Required action - Check each line of the records below for the word "variables" and give the number of lines that have it, with nothing added.

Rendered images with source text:
▼▼▼
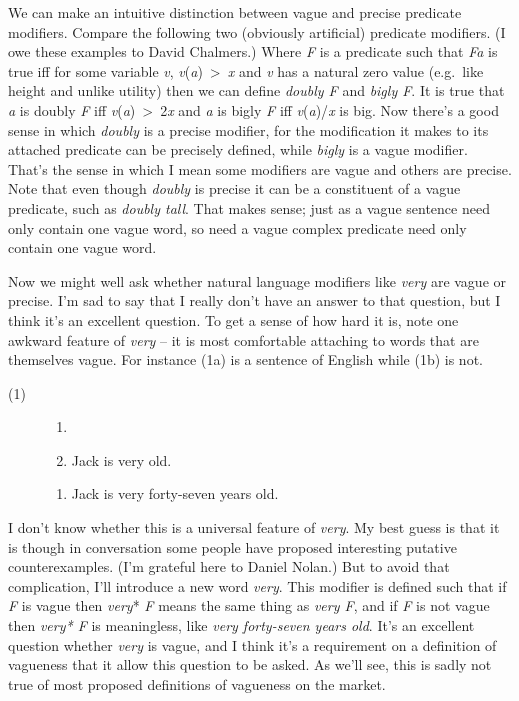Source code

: \documentclass[
  10pt,
  letterpaper,
  DIV=11,
  numbers=noendperiod,
  twoside]{scrartcl}
\providecommand{\tightlist}{%
  \setlength{\itemsep}{0pt}\setlength{\parskip}{0pt}}\usepackage{longtable,booktabs,array}
\begin{document}
We can make an intuitive distinction between vague and precise predicate
modifiers. Compare the following two (obviously artificial) predicate
modifiers. (I owe these examples to David Chalmers.) Where \emph{F} is a
predicate such that \emph{Fa} is true iff for some variable \emph{v},
\emph{v}(\emph{a})~\textgreater~\emph{x} and \emph{v} has a natural zero
value (e.g.~like height and unlike utility) then we can define
\emph{doubly F} and \emph{bigly F}. It is true that \emph{a} is doubly
\emph{F} iff \emph{v}(\emph{a})~\textgreater~2\emph{x} and \emph{a} is
bigly \emph{F} iff \emph{v}(\emph{a})/\emph{x} is big. Now there's a
good sense in which \emph{doubly} is a precise modifier, for the
modification it makes to its attached predicate can be precisely
defined, while \emph{bigly} is a vague modifier. That's the sense in
which I mean some modifiers are vague and others are precise. Note that
even though \emph{doubly} is precise it can be a constituent of a vague
predicate, such as \emph{doubly tall}. That makes sense; just as a vague
sentence need only contain one vague word, so need a vague complex
predicate need only contain one vague word.

Now we might well ask whether natural language modifiers like
\emph{very} are vague or precise. I'm sad to say that I really don't
have an answer to that question, but I think it's an excellent question.
To get a sense of how hard it is, note one awkward feature of
\emph{very} -- it is most comfortable attaching to words that are
themselves vague. For instance (1a) is a sentence of English while (1b)
is not.

\begin{description}
\item[(1)]
\begin{enumerate}
\def\labelenumi{(\alph{enumi})}
\tightlist
\item[]
\item
  Jack is very old.
\end{enumerate}

\begin{enumerate}
\def\labelenumi{(\alph{enumi})}
\setcounter{enumi}{1}
\tightlist
\item
  Jack is very forty-seven years old.
\end{enumerate}
\end{description}

I don't know whether this is a universal feature of \emph{very}. My best
guess is that it is though in conversation some people have proposed
interesting putative counterexamples. (I'm grateful here to Daniel
Nolan.) But to avoid that complication, I'll introduce a new word
\emph{very}. This modifier is defined such that if \emph{F} is vague
then \emph{very}* \emph{F} means the same thing as \emph{very F}, and if
\emph{F} is not vague then \emph{very* F} is meaningless, like
\emph{very forty-seven years old}. It's an excellent question whether
\emph{very} is vague, and I think it's a requirement on a definition of
vagueness that it allow this question to be asked. As we'll see, this is
sadly not true of most proposed definitions of vagueness on the market.
\end{document}
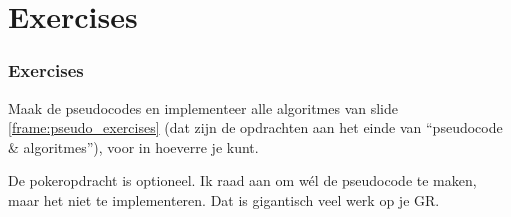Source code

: \section{Exercises}

\begin{frame}
\frametitle{Exercises}

Maak de pseudocodes en implementeer alle algoritmes van slide \ref{frame:pseudo_exercises}
(dat zijn de opdrachten aan het einde van ``pseudocode \& algoritmes''), voor in hoeverre je kunt.

De pokeropdracht is optioneel. Ik raad aan om w\'el de pseudocode te maken, maar het niet te implementeren.
Dat is gigantisch veel werk op je GR.

\end{frame}

%
%


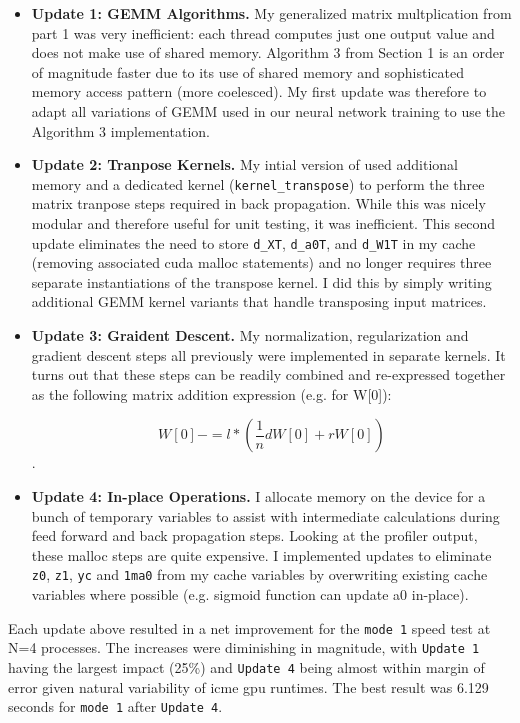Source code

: \documentclass[12pt,letterpaper,twoside]{article}
\begin{document}
\begin{itemize}
    \item \textbf{Update 1: GEMM Algorithms.} My generalized matrix multplication
    from part 1 was very inefficient: each thread computes just one output value
    and does not make use of shared memory. Algorithm 3 from Section 1 is an order
    of magnitude faster due to its use of shared memory and sophisticated memory
    access pattern (more coelesced). My first update was therefore to adapt all
    variations of GEMM used in our neural network training to use the Algorithm
    3 implementation.

    \item \textbf{Update 2: Tranpose Kernels.} My intial version of used
    additional memory and a dedicated kernel (\texttt{kernel\_transpose}) to
    perform the three matrix tranpose steps required in back propagation.
    While this was nicely modular and therefore useful for unit testing,
    it was inefficient. This second update eliminates the need to store
    \texttt{d\_XT}, \texttt{d\_a0T}, and \texttt{d\_W1T} in my cache (removing
    associated cuda malloc statements) and no longer requires three separate
    instantiations of the transpose kernel. I did this by simply writing
    additional GEMM kernel variants that handle transposing input matrices.

    \item \textbf{Update 3: Graident Descent.} My normalization, regularization
    and gradient descent steps all previously were implemented in separate kernels.
    It turns out that these steps can be readily combined and re-expressed together
    as the following matrix addition expression (e.g. for W[0]):

    $$W[0] \mathrel{{-}{=}} l*(\frac{1}{n} dW[0] + r W[0])$$.

    \item \textbf{Update 4: In-place Operations.} I allocate memory on the device for
    a bunch of temporary variables to assist with intermediate calculations during
    feed forward and back propagation steps. Looking at the profiler output, these
    malloc steps are quite expensive. I implemented updates to eliminate \texttt{z0},
    \texttt{z1}, \texttt{yc} and \texttt{1ma0} from my cache variables by overwriting
    existing cache variables where possible (e.g. sigmoid function can update a0 in-place).
\end{itemize}

Each update above resulted in a net improvement for the \texttt{mode 1} speed test at
N=4 processes. The increases were diminishing in magnitude, with \texttt{Update 1}
having the largest impact (25\%) and \texttt{Update 4} being almost within margin
of error given natural variability of icme gpu runtimes. The best result was 6.129
seconds for \texttt{mode 1} after \texttt{Update 4}.
\end{document}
▲▲▲
Response below - 3